Si on s’arrête un peu sur ce qui nous entoure, le paysage matinal qui propose au regard une alternance de sommets escarpés, d’aiguilles rocheuses aux teintes gris-blanc et de croupes moins élevées recouvertes d’une herbe que l’on devine grasse, est grandiose, presque surnaturel. Je les connais bien ces pointes et ces montagnes car je les ai parcourues maintes et maintes fois aux temps bénis des montées en alpages, des cueillettes de champignons, du ramassage des myrtilles avec ma mère ou encore de la chasse au chamois avec mon père et mes deux frères et, plus rarement, pour le simple plaisir de la varappe et de l’évasion.

Au-dessus de nos têtes trône, tel un pacha débonnaire, le majestueux Lachat, aux pentes herbeuses si prisées l’été par les troupeaux de laitières aux yeux cernés de tâches marron[3]. Plus loin, on distingue très nettement les pics de la chaine des Aravis, aux rochers si saillants qu’on pourrait les croire découpés au rasoir et qui dominent vertigineusement le col de la Colombière.

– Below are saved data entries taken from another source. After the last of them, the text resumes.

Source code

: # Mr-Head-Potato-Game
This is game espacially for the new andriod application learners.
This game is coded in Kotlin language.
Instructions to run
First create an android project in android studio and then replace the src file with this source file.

Dans quelques courtes semaines s’organisera la démontagnée[4] mais cette année je ne serai pas là pour y assister.          

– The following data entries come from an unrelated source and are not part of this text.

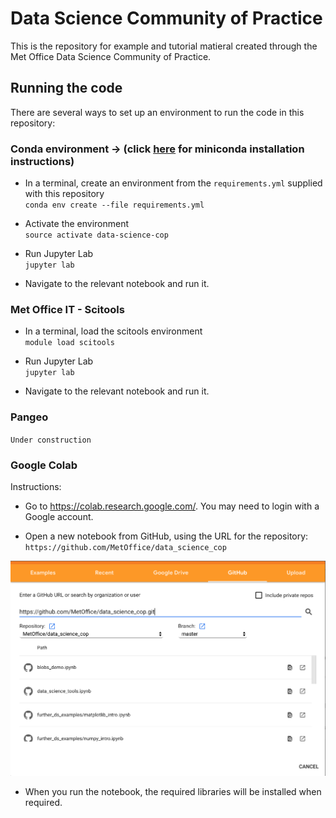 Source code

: # Data Science Community of Practice
This is the repository for  example and tutorial matieral created through the Met Office Data Science Community of Practice.


## Running the code
There are several ways to set up an environment to run the code in this repository:

### Conda environment -> (click [here](https://docs.conda.io/en/latest/miniconda.html) for miniconda installation instructions)

* In a terminal, create an environment from the `requirements.yml` supplied with this repository <br>
``conda env create --file requirements.yml``

* Activate the environment <br>
``source activate data-science-cop``

* Run Jupyter Lab <br>
``jupyter lab``

* Navigate to the relevant notebook and run it.

### Met Office IT - Scitools 

* In a terminal, load the scitools environment <br>
``module load scitools``

* Run Jupyter Lab <br>
``jupyter lab``

* Navigate to the relevant notebook and run it.

### Pangeo
`` Under construction ``

### Google Colab

Instructions:

* Go to https://colab.research.google.com/. You may need to login with a Google account.

* Open a new notebook from GitHub, using the URL for the repository:<br>
``https://github.com/MetOffice/data_science_cop`` <br>
<img src="images/google_colab_open.png" width="800"/>

* When you run the notebook, the required libraries will be installed when required.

Je contemple le paysage sans le voir. Une tension acide me tord le ventre qui m’oblige à respirer par saccade. Bras ballants, je prends place devant les troncs d’épicéa spécialement installés pour nous. J’ai gardé mon béret et ne me hasarde même pas à l’enlever. Je n’ose plus lever les yeux et fixe intensément les quelques mètres d’herbe juste devant moi.

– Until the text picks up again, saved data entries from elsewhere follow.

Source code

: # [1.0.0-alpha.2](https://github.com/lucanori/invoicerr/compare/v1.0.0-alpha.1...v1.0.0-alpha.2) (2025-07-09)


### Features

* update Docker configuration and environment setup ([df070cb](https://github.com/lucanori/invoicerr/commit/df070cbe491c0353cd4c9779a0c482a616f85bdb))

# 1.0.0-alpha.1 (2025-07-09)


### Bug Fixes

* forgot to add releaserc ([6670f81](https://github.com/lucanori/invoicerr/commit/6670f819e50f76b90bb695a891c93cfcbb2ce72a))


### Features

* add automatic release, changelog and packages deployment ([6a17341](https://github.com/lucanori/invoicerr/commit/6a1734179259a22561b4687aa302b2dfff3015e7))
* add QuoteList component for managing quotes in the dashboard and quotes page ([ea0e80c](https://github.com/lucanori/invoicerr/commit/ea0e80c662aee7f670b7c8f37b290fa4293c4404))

J’ai obéi et fais du mieux que je pouvais. Chaque nouveau jour je me suis attaché à être l’homme que tout le monde autour de moi m’a demandé d’être. Aujourd’hui je vais devoir partir sans avoir compris ma faute.

 

 

[1] 24 août 1944 au matin (entre 8h et 10h15)

[2] N.d.a : Référence à Joseph, André et Léon Lacroix, trois frères, âgés respectivement de 19, 17 et 16 ans. (Tombes numéro 50,51 et 52)

[3] N.d.a : Caractéristique de la robe des vaches de la race d’Abondance, bovin haut-savoyard rustique et adapté aux pentes abruptes, à l’origine du lait permettant, entre autres, la fabrication du reblochon.

[4] N.d.a : Terme régional, pouvant varier d’une vallée à l’autre, qui désigne la descente des troupeaux de la montagne vers la fin de l’été quand l’herbe n’est plus suffisamment abondante en alpages.